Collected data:
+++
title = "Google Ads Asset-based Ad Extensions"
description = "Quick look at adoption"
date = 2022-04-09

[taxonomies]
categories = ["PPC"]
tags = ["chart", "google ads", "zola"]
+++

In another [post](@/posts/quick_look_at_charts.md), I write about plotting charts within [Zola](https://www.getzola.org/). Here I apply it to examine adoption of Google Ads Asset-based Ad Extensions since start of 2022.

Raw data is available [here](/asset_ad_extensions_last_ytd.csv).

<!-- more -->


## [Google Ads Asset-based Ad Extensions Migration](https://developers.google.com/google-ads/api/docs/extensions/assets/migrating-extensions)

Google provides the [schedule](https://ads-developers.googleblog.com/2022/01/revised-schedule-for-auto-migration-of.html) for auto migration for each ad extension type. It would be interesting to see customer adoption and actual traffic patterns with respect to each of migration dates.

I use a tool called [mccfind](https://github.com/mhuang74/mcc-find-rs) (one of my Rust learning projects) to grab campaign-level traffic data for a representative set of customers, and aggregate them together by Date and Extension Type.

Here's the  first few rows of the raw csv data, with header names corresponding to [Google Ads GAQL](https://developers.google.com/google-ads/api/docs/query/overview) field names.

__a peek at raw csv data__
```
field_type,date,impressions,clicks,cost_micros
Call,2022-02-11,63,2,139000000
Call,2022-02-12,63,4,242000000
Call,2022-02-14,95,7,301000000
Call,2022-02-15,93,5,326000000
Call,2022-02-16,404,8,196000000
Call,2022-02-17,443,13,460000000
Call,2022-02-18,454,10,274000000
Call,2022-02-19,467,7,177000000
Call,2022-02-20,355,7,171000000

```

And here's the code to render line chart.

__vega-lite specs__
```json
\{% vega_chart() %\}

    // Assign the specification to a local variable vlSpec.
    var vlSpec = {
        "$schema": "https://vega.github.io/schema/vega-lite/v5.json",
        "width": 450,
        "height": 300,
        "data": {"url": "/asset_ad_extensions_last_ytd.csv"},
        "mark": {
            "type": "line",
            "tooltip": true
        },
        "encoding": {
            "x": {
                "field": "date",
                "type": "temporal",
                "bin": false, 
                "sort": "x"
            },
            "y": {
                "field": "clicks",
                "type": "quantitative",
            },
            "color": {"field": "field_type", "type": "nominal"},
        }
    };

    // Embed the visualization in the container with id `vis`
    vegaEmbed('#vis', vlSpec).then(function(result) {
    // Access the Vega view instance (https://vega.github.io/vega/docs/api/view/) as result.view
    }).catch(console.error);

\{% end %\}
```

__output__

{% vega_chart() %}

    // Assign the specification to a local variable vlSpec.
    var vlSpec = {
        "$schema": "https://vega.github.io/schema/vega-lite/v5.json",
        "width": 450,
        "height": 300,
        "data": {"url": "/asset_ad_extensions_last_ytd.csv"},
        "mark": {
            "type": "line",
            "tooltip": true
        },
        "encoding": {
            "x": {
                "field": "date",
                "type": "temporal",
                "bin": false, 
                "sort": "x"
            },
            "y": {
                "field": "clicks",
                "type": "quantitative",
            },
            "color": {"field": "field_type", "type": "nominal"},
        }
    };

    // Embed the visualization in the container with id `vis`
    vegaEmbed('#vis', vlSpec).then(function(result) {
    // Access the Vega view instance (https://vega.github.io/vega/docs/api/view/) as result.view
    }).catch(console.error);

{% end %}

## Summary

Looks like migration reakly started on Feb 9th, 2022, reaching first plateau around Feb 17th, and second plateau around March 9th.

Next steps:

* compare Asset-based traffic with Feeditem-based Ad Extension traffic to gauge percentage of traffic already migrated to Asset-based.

| Task instructions |
Nothing beyond the line containing "## [Google Ads" is to be output; the lines above, from the first one onward to that line, are to be transcribed exactly.

| Final answer |
+++
title = "Google Ads Asset-based Ad Extensions"
description = "Quick look at adoption"
date = 2022-04-09

[taxonomies]
categories = ["PPC"]
tags = ["chart", "google ads", "zola"]
+++

In another [post](@/posts/quick_look_at_charts.md), I write about plotting charts within [Zola](https://www.getzola.org/). Here I apply it to examine adoption of Google Ads Asset-based Ad Extensions since start of 2022.

Raw data is available [here](/asset_ad_extensions_last_ytd.csv).

<!-- more -->


## [Google Ads Asset-based Ad Extensions Migration](https://developers.google.com/google-ads/api/docs/extensions/assets/migrating-extensions)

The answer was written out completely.